Source data
::::::::::

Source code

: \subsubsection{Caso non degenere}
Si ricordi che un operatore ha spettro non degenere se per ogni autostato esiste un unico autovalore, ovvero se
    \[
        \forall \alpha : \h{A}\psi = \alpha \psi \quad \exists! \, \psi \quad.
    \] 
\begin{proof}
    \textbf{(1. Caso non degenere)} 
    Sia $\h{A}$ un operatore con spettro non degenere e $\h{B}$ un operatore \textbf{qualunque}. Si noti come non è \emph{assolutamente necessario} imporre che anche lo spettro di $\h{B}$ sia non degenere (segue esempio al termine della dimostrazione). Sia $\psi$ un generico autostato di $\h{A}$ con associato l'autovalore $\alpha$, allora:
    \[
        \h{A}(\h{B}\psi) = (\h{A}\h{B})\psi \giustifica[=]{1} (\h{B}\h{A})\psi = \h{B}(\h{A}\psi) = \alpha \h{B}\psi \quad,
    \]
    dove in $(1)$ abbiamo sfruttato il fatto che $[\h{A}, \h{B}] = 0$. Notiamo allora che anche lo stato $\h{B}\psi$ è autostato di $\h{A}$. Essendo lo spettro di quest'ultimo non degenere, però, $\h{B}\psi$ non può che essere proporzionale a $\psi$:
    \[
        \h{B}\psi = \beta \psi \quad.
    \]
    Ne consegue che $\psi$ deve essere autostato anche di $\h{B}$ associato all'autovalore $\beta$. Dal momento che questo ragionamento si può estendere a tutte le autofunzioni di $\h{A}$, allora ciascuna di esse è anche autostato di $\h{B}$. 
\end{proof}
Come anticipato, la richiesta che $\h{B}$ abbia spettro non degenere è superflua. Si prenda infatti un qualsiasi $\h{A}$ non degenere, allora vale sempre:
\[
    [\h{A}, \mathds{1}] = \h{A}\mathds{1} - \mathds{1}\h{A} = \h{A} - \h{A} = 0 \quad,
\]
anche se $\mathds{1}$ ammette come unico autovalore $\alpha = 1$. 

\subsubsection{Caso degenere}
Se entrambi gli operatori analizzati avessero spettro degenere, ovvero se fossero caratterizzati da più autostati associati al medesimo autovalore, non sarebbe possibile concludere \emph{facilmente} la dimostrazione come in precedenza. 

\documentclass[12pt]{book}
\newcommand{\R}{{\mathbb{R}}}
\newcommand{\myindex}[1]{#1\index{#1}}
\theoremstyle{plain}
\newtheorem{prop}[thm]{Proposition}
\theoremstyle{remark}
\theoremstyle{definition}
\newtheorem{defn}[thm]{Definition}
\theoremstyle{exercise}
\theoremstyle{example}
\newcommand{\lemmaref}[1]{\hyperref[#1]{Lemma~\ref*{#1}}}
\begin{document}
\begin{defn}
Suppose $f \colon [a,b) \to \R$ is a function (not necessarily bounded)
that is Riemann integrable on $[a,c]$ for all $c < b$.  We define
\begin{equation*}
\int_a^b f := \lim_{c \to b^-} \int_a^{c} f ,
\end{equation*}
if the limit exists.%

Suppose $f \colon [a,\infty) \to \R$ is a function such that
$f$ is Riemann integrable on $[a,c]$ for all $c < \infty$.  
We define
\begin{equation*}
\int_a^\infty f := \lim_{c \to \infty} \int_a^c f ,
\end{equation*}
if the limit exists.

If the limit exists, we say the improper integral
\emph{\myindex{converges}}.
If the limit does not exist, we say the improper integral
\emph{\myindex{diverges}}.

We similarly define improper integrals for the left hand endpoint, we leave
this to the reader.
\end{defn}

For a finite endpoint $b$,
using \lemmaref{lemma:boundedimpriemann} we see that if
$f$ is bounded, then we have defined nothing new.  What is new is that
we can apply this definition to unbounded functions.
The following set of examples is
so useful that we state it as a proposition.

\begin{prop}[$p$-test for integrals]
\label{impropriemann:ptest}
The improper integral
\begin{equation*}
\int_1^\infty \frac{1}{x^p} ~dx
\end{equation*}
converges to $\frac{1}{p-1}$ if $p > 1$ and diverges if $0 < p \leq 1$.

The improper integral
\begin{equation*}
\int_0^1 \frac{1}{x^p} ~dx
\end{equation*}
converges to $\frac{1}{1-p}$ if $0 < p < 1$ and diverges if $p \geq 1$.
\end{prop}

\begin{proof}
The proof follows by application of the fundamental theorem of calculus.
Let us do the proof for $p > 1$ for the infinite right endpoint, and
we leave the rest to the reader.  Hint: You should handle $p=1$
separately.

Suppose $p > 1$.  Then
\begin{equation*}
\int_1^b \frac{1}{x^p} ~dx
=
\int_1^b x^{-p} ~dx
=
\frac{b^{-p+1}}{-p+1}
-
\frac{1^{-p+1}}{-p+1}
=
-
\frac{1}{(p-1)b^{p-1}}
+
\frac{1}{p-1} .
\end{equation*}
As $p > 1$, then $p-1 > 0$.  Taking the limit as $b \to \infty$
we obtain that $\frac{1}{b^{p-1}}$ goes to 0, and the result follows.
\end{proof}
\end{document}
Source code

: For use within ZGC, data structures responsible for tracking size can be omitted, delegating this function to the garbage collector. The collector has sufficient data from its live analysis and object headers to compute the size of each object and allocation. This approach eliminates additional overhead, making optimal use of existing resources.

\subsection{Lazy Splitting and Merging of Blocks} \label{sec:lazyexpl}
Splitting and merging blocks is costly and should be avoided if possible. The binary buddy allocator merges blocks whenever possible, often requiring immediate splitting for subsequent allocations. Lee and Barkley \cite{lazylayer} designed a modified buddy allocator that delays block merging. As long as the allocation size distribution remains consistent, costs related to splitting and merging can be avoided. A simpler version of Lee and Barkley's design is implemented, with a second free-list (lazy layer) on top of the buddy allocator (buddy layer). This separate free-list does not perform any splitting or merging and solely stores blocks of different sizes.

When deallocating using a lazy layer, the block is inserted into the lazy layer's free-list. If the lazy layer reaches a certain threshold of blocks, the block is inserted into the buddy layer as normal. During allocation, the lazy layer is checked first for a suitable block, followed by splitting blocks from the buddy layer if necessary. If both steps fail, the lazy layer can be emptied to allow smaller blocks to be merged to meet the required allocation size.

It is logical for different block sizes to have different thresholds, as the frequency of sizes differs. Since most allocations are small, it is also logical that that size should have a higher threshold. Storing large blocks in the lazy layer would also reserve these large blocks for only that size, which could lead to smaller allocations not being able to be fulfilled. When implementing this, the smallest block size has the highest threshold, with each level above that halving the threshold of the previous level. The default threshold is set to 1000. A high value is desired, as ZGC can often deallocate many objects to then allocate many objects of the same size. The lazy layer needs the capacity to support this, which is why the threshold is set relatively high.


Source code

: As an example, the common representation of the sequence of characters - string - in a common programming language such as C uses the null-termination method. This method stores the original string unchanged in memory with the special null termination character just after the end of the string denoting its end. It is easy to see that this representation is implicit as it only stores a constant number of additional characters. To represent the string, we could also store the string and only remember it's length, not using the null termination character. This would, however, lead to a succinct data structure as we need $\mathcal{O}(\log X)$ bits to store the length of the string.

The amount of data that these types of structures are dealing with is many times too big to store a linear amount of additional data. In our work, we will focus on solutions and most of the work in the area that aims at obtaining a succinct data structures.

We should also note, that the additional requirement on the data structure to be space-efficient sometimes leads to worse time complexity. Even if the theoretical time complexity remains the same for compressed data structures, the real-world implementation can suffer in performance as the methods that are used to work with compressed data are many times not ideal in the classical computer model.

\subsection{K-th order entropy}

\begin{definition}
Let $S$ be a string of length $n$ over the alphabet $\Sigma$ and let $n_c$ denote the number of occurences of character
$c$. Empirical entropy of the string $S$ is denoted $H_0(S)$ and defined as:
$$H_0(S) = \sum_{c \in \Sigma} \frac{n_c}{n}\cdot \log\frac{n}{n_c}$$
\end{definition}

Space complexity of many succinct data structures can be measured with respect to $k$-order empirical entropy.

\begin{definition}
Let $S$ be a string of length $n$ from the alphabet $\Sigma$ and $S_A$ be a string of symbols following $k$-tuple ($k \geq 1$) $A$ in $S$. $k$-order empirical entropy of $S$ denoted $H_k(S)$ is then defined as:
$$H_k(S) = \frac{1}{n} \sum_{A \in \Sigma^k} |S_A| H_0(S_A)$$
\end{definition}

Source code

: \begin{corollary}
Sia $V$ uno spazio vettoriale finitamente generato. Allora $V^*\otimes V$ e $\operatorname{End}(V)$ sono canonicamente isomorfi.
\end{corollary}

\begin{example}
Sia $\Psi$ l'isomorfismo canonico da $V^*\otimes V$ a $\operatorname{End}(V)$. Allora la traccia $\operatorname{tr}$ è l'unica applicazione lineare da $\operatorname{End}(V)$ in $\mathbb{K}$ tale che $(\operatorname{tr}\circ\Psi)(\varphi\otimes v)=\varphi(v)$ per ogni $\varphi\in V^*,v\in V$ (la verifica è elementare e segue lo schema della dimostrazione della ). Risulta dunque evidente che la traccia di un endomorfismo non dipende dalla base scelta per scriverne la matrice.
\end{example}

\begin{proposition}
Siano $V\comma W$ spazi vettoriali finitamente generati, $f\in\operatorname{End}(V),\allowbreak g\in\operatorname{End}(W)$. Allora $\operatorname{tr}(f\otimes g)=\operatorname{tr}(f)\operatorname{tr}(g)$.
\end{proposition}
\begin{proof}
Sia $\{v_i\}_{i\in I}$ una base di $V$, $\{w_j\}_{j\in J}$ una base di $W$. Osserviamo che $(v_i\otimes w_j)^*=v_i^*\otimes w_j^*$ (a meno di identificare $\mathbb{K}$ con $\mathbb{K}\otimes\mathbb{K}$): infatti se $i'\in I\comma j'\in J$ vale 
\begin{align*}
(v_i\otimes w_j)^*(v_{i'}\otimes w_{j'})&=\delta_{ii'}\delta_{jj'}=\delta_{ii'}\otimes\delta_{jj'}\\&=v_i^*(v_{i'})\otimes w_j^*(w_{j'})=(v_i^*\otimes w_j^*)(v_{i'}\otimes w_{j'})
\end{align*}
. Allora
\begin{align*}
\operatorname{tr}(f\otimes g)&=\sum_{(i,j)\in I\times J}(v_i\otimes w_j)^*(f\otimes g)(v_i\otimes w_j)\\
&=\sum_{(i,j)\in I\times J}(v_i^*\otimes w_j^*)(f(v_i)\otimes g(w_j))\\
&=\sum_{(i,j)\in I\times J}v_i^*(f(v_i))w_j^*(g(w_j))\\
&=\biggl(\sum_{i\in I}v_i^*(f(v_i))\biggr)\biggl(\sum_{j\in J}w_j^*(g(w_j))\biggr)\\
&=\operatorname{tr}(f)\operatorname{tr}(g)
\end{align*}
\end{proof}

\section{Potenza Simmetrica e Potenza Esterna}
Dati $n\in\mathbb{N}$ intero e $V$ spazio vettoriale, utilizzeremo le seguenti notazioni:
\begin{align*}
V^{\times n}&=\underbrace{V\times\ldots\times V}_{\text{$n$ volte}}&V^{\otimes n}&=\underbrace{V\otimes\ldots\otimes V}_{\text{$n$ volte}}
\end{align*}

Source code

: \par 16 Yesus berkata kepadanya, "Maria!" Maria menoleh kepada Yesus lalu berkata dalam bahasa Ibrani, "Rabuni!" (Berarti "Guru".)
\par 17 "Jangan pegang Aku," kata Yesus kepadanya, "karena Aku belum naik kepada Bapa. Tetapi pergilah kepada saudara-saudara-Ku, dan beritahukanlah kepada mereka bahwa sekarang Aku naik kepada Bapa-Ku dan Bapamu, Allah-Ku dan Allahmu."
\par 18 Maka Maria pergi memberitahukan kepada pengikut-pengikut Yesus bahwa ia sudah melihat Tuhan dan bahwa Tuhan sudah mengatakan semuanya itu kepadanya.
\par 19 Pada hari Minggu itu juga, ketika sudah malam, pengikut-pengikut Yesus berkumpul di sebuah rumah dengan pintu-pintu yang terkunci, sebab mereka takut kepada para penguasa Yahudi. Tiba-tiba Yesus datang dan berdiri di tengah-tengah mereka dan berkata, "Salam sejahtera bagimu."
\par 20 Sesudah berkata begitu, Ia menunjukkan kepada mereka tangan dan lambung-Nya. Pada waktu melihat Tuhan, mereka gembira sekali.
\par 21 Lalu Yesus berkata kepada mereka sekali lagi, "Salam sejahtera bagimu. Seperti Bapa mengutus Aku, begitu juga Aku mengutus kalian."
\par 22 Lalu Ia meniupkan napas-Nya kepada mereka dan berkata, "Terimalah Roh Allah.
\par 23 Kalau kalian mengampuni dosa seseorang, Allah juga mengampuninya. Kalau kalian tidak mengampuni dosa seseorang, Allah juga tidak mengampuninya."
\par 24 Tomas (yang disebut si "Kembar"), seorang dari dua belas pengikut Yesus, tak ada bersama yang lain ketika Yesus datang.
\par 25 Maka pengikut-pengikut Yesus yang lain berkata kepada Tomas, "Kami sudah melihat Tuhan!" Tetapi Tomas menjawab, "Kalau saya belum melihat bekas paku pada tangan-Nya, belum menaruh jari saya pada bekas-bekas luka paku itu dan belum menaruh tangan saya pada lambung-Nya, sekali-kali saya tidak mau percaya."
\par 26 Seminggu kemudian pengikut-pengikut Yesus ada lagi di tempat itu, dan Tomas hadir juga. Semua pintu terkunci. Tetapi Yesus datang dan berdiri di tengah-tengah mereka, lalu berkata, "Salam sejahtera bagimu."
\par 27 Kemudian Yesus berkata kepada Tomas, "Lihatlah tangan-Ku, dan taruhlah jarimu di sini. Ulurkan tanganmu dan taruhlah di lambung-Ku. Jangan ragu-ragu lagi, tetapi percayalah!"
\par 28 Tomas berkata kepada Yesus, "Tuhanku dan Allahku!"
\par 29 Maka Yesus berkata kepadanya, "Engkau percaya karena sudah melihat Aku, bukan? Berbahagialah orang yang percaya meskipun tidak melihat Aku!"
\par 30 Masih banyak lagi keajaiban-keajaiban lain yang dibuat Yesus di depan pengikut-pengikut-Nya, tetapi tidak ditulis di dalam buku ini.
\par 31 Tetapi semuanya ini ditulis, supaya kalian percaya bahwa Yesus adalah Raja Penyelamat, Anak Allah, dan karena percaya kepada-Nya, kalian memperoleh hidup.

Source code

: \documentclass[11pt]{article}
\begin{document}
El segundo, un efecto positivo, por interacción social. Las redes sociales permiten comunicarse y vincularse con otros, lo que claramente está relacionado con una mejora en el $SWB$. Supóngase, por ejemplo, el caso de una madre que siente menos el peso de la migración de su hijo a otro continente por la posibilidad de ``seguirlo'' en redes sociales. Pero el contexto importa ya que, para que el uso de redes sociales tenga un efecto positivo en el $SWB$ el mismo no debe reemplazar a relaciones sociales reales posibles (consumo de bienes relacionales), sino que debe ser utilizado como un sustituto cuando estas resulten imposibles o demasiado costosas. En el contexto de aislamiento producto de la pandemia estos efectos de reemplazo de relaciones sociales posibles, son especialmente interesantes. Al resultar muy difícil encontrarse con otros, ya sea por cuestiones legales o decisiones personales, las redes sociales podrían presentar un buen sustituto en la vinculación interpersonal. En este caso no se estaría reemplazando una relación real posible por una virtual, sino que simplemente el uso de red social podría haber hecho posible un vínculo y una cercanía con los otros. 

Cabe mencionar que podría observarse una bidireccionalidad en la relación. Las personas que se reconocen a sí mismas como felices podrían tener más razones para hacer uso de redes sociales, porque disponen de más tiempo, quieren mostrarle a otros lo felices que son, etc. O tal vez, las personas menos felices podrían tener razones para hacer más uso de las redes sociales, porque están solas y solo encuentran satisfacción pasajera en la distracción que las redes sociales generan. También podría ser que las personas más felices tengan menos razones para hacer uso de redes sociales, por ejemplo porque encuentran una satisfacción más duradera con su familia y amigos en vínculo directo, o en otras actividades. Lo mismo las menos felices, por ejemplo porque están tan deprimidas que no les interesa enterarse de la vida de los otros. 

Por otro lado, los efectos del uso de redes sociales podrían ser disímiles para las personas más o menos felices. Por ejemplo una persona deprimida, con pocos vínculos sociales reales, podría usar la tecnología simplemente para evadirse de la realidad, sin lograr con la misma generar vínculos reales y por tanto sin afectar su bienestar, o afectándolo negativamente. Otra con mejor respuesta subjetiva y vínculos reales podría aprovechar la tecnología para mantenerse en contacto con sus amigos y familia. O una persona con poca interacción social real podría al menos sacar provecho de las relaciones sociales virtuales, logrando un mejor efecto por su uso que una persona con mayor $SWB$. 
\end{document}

::::::::::

Go through the entries above and report every line in which the word "integrals" appears.

▸ **Written solution**:
We similarly define improper integrals for the left hand endpoint, we leave
\begin{prop}[$p$-test for integrals]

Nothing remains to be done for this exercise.